Tous ces exemples – non exhaustifs – nous montrent la perméabilité, la fongibilité entre le secteur public et le secteur privé dans notre pays, loin de la vision de la représentation nationale. Triste spécificité de notre pays !
Pour conclure, je souhaite adresser quelques messages à mes collègues avant le début de nos échanges.
Mes chers collègues de la majorité, je vous demande de bien vouloir vous rappeler le cheminement qui vous a amenés, en commission des affaires sociales, à soutenir les conclusions de ce rapport. Nous ne sommes là ni pour diaboliser les firmes pharmaceutiques, ni pour fustiger tel ou tel acteur de la chaîne, mais simplement pour remplir notre devoir, qui est de garantir la sécurité de nos concitoyens et leur redonner confiance en la veille sanitaire du médicament, confiance qui est aujourd'hui bien mise à mal.
Je nous invite, avec gravité, à réaffirmer clairement, au cours de ce débat, la hiérarchie des normes qui doit toujours guider nos prises de position : d'abord, la santé de nos concitoyens ; ensuite, la santé des comptes publics ; enfin, celle des firmes pharmaceutiques.
Ne faisons pas de ce moment un rendez-vous manqué ! D'avance merci ! (Applaudissements sur les bancs des groupes SRC et GDR.)
Le 09/04/2011 à 12:11, Justine (juriste) a dit :
La remarque de Mme Lemorton sur le manque de moyens des associations est importante.

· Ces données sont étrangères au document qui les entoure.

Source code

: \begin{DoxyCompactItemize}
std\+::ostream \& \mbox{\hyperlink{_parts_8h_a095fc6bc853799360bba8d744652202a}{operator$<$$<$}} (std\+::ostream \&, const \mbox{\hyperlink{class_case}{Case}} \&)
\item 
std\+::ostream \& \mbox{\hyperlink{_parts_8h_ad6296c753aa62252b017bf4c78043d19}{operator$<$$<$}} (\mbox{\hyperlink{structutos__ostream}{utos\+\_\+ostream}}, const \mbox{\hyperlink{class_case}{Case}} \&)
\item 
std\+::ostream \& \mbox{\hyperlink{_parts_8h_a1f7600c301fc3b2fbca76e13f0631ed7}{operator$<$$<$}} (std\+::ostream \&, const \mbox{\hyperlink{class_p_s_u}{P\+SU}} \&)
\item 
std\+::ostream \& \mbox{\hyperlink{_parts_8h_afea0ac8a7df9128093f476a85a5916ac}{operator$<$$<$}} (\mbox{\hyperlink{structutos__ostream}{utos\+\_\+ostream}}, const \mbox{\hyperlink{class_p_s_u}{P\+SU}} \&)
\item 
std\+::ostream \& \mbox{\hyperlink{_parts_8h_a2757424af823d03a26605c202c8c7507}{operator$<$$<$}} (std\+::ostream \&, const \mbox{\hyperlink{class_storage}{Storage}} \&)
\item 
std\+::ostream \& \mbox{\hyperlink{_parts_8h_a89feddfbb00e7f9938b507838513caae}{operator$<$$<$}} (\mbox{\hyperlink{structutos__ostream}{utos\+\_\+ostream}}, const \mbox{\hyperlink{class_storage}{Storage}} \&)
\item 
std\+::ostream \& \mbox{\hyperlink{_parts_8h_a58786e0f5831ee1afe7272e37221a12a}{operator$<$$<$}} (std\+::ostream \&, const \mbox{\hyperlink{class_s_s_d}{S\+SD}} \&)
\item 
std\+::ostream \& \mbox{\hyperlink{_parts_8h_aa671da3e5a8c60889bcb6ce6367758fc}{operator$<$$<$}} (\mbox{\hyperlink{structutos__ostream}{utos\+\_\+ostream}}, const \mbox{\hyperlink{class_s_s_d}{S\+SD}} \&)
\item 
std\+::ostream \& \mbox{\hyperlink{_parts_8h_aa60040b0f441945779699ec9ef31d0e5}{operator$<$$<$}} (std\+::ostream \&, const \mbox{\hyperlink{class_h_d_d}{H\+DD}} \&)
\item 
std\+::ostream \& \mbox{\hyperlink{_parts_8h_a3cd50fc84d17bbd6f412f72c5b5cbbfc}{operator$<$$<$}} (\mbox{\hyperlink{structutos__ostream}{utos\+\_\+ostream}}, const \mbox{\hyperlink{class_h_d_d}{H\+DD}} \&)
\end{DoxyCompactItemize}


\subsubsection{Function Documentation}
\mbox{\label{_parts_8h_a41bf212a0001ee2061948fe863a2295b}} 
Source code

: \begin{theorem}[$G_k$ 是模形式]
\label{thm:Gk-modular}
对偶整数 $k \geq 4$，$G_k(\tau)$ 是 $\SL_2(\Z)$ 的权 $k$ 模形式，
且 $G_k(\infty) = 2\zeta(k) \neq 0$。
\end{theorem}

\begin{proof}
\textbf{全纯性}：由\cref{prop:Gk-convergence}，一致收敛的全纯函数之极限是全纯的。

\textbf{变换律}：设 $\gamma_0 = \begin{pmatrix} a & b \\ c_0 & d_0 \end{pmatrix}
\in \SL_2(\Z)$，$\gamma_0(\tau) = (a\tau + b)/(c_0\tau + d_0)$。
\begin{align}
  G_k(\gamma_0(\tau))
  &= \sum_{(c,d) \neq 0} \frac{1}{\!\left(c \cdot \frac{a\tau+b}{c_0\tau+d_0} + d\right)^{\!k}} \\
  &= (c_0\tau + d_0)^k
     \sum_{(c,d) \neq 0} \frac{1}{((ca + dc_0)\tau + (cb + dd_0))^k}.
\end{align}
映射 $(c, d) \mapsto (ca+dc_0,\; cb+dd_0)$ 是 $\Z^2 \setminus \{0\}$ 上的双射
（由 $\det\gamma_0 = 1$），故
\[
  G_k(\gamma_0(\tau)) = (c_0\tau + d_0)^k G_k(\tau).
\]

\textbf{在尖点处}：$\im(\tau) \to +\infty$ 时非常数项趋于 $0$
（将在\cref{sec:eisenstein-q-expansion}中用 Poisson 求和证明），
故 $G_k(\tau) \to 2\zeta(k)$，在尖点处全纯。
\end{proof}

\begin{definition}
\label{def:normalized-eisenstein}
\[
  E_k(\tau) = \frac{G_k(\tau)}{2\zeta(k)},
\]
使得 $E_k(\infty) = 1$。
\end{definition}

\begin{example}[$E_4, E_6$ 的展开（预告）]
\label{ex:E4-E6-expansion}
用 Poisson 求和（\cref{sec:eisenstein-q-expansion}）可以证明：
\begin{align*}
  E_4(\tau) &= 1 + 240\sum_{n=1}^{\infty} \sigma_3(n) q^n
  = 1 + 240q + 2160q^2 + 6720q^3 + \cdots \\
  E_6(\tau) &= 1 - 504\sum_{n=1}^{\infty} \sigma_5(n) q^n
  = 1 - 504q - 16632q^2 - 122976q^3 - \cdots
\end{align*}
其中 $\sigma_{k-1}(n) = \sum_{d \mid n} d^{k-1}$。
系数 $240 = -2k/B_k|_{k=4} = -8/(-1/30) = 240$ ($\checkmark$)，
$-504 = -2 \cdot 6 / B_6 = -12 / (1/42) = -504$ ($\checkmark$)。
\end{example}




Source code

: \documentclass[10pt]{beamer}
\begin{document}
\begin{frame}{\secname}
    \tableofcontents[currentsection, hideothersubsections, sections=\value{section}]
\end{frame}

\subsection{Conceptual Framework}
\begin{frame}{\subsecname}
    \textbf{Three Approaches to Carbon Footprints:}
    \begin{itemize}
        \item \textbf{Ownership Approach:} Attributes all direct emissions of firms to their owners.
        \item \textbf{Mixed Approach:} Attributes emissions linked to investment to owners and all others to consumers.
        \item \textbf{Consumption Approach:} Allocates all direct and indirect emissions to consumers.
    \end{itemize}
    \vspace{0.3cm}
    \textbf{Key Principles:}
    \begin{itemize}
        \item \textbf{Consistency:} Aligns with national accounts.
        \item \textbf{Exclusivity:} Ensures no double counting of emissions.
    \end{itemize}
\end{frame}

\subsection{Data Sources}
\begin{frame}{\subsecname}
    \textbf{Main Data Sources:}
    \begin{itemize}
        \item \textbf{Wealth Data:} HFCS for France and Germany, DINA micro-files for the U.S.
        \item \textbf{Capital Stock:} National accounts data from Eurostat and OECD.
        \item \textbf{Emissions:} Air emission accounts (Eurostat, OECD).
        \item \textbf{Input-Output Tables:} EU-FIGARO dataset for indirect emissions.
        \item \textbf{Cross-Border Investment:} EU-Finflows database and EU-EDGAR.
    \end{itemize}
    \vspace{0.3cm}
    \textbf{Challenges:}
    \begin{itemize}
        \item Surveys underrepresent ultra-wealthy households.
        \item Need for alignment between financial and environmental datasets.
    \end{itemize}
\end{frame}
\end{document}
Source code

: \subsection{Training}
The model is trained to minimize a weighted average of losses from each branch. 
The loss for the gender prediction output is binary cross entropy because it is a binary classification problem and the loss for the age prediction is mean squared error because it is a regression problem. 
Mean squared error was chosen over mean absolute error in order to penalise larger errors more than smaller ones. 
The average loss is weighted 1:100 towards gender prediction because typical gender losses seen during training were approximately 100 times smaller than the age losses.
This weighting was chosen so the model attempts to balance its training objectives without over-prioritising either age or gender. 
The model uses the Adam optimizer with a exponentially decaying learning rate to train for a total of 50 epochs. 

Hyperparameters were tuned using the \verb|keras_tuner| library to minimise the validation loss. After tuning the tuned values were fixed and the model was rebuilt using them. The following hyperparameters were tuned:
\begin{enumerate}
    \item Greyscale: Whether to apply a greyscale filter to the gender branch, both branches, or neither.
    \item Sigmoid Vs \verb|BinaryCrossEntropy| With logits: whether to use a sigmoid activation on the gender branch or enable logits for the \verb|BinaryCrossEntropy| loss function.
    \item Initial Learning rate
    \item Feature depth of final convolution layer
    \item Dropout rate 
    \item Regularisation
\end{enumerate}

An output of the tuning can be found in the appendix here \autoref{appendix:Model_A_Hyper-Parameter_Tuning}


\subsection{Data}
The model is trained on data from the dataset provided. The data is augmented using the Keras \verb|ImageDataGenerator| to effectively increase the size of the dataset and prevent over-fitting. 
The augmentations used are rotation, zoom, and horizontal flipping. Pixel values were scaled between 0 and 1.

Les « Assises du médicament » sont censées faire émerger des propositions concrètes pour refondre le système du médicament et améliorer la sécurité des patients et usagers. Or ces derniers, défendus par des associations fonctionnant grâce à la bonne volonté de bénévoles, ne peuvent contrebalancer le poids des professionnels du médicament, qui disposent de moyens considérables pour orienter les décisions politiques.